I certainly don't see it everywhere. I think this is another one of those uptick curves as we start to catch up with what's happening in technology that is becoming more and more common. I started introducing it as mandatory on any teams that I work on as of about five or six years ago, and I think it was only really invented or popularized, I would say, maybe a few years beyond that as well.
I think the catch-up is faster, but I still certainly see organizations who don't do it. They talk about it. It's one of those things where everybody likes the idea of it. They understand the benefits, but actually maneuvering your organization to take it seriously is difficult. I think events like CrowdStrike suddenly summon some of that energy for people to finally get around to doing it.
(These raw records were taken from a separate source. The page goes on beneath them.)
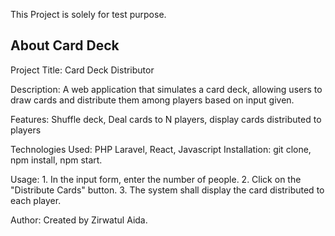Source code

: This Project is solely for test purpose. 

## About Card Deck

Project Title: Card Deck Distributor

Description: A web application that simulates a card deck, allowing users to draw cards and distribute them among players based on input given.

Features: Shuffle deck, Deal cards to N players, display cards distributed to players

Technologies Used: PHP Laravel, React, Javascript
Installation: git clone, npm install, npm start.

Usage: 
    1. In the input form, enter the number of people.
    2. Click on the "Distribute Cards" button.
    3. The system shall display the card distributed to each player.

Author: Created by Zirwatul Aida.
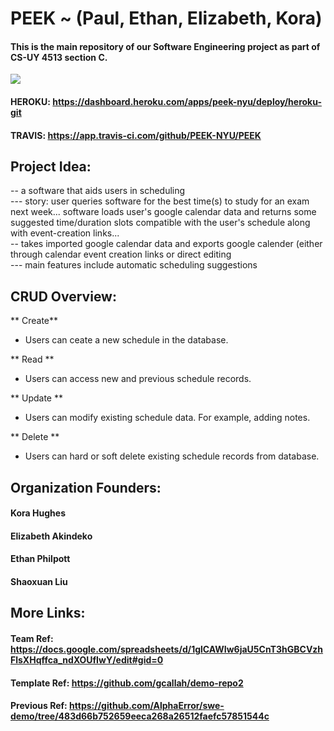 # PEEK ~ (Paul, Ethan, Elizabeth, Kora)
#### This is the main repository of our Software Engineering project as part of CS-UY 4513 section C.
![](https://app.travis-ci.com/PEEK-NYU/PEEK.svg?branch=main)

#### HEROKU:  https://dashboard.heroku.com/apps/peek-nyu/deploy/heroku-git
#### TRAVIS:  https://app.travis-ci.com/github/PEEK-NYU/PEEK

## Project Idea:
 -- a software that aids users in scheduling <br/>
 --- story: user queries software for the best time(s) to study for an exam next week... software loads user's google calendar data and returns some suggested time/duration slots compatible with the user's schedule along with event-creation links... <br/>
 -- takes imported google calendar data and exports google calender (either through calendar event creation links or direct editing <br/>
 --- main features include automatic scheduling suggestions <br/>
 
 ## CRUD Overview:
** Create**
* Users can ceate a new schedule in the database.

** Read **
* Users can access new and previous schedule records.

** Update **
* Users can modify existing schedule data. For example, adding notes.

** Delete **
* Users can hard or soft delete existing schedule records from database.

 
## Organization Founders:
#### Kora Hughes
#### Elizabeth Akindeko
#### Ethan Philpott
#### Shaoxuan Liu

## More Links:
#### Team Ref: https://docs.google.com/spreadsheets/d/1glCAWIw6jaU5CnT3hGBCVzhFlsXHqffca_ndXOUfIwY/edit#gid=0
#### Template Ref: https://github.com/gcallah/demo-repo2
#### Previous Ref: https://github.com/AlphaError/swe-demo/tree/483d66b752659eeca268a26512faefc57851544c
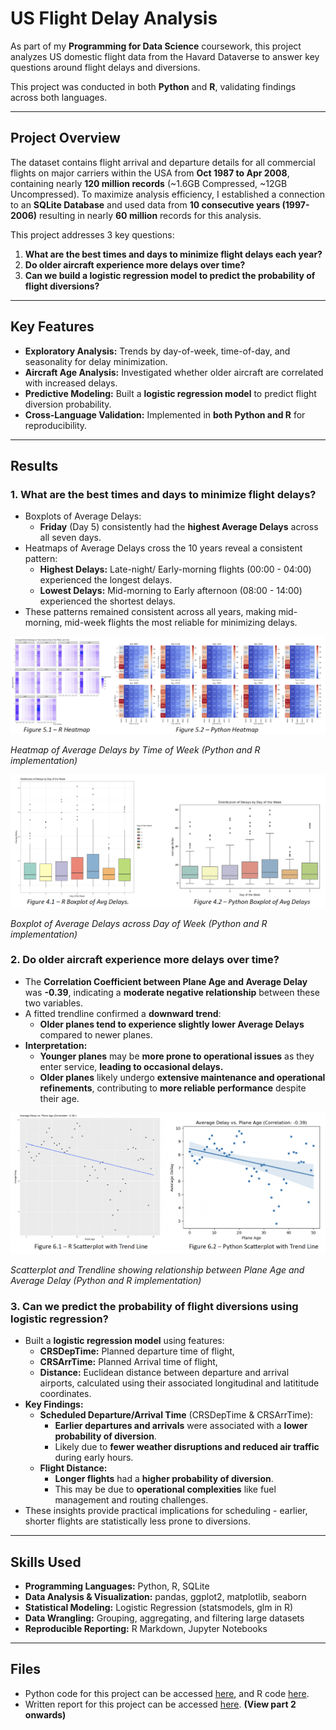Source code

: # US Flight Delay Analysis

As part of my **Programming for Data Science** coursework, this project analyzes US domestic flight data from the Havard Dataverse to answer key questions around flight delays and diversions.

This project was conducted in both **Python** and **R**, validating findings across both languages.

---

## Project Overview

The dataset contains flight arrival and departure details for all commercial flights on major carriers within the USA from **Oct 1987 to Apr 2008**, containing nearly **120 million records** (~1.6GB Compressed, ~12GB Uncompressed). 
To maximize analysis efficiency, I established a connection to an **SQLite Database** and used data from **10 consecutive years (1997-2006)** resulting in nearly **60 million** records for this analysis.

This project addresses 3 key questions:
1. **What are the best times and days to minimize flight delays each year?**  
2. **Do older aircraft experience more delays over time?**  
3. **Can we build a logistic regression model to predict the probability of flight diversions?**

---

## Key Features

- **Exploratory Analysis:** Trends by day-of-week, time-of-day, and seasonality for delay minimization.
- **Aircraft Age Analysis:** Investigated whether older aircraft are correlated with increased delays.
- **Predictive Modeling:** Built a **logistic regression model** to predict flight diversion probability.
- **Cross-Language Validation:** Implemented in **both Python and R** for reproducibility.

---

## Results

### 1. What are the best times and days to minimize flight delays?
- Boxplots of Average Delays:
  -  **Friday** (Day 5) consistently had the **highest Average Delays** across all seven days.
- Heatmaps of Average Delays cross the 10 years reveal a consistent pattern:
  - **Highest Delays:** Late-night/ Early-morning flights (00:00 - 04:00) experienced the longest delays.
  - **Lowest Delays:** Mid-morning to Early afternoon (08:00 - 14:00) experienced the shortest delays.
- These patterns remained consistent across all years, making mid-morning, mid-week flights the most reliable for minimizing delays.

![Heatmap analysis of time of day](Heatmap.png)  

*Heatmap of Average Delays by Time of Week (Python and R implementation)* 

![Boxplot analysis of day of week](Boxplot.png)  

*Boxplot of Average Delays across Day of Week (Python and R implementation)*

### 2. Do older aircraft experience more delays over time?
- The **Correlation Coefficient between Plane Age and Average Delay** was **-0.39**, indicating a **moderate negative relationship** between these two variables.
- A fitted trendline confirmed a **downward trend**:
  - **Older planes tend to experience slightly lower Average Delays** compared to newer planes.
- **Interpretation:**
  - **Younger planes** may be **more prone to operational issues** as they enter service, **leading to occasional delays.**
  - **Older planes** likely undergo **extensive maintenance and operational refinements**, contributing to **more reliable performance** despite their age.

![Trendline of plane age by average delay](Trendline.png)  

*Scatterplot and Trendline showing relationship between Plane Age and Average Delay (Python and R implementation)*

### 3. Can we predict the probability of flight diversions using logistic regression?
- Built a **logistic regression model** using features:
  - **CRSDepTime:** Planned departure time of flight,
  - **CRSArrTime:** Planned Arrival time of flight,
  - **Distance:** Euclidean distance between departure and arrival airports, calculated using their associated longitudinal and latititude coordinates.
- **Key Findings:**
  - **Scheduled Departure/Arrival Time** (CRSDepTime & CRSArrTime):
    - **Earlier departures and arrivals** were associated with a **lower probability of diversion**.
    - Likely due to **fewer weather disruptions and reduced air traffic** during early hours.
  - **Flight Distance:**
    - **Longer flights** had a **higher probability of diversion**.
    - This may be due to **operational complexities** like fuel management and routing challenges.
- These insights provide practical implications for scheduling - earlier, shorter flights are statistically less prone to diversions.

---

## Skills Used

- **Programming Languages:** Python, R, SQLite
- **Data Analysis & Visualization:** pandas, ggplot2, matplotlib, seaborn  
- **Statistical Modeling:** Logistic Regression (statsmodels, glm in R)  
- **Data Wrangling:** Grouping, aggregating, and filtering large datasets  
- **Reproducible Reporting:** R Markdown, Jupyter Notebooks

---

## Files

- Python code for this project can be accessed [here](ST2195_Part_2.ipynb), and R code [here](https://nichkohlas.github.io/US-Flight-Delay-Analysis/).
- Written report for this project can be accessed [here](ST2195_Final.pdf). **(View part 2 onwards)**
[00:18:35] Kimberly: Bring it to the forefront. When you said red teams and blue teams too, it made me immediately think of a technology capture-the-flag. That's--
[00:18:45] Max: It's pretty much like that. You'd have one team who are essentially defending the system or trying to respond to the outage, and you have another team who are a sinister threat. They might know the code and they'll say, "I'm just going to go and exploit this area of it and then see how the team responds." There's a huge amount of learning that can happen in a short amount of time on both sides.
[00:19:09] Sarah: I think practice runs are really, really important here. We do fire drill planning in most buildings. I always think about the story from 9/11 where prior to that a person within one of the companies that worked in the towers mandated that the company would do disaster planning and they would have to do all of the steps, go up and down all the steps and actually exercise their disaster planning. People weren't allowed to skip out on the fire drill day. That became really, really important on September 11 because they got all of their workforce out of that building in a very safe manner for everybody.
I think about that in terms of these disasters. I think it's a fallacy to think that your organization will not be impacted by any significant outage like this. The question isn't if, but when, and more importantly, what are you going to do? Does your team know what the chain of command is, what the communications line is? How are you going to stop the noise of the fire from actually going in and problem-solving? This is not only something happening within your software supply chain, but this is you yourself taking down your website or your product or your business.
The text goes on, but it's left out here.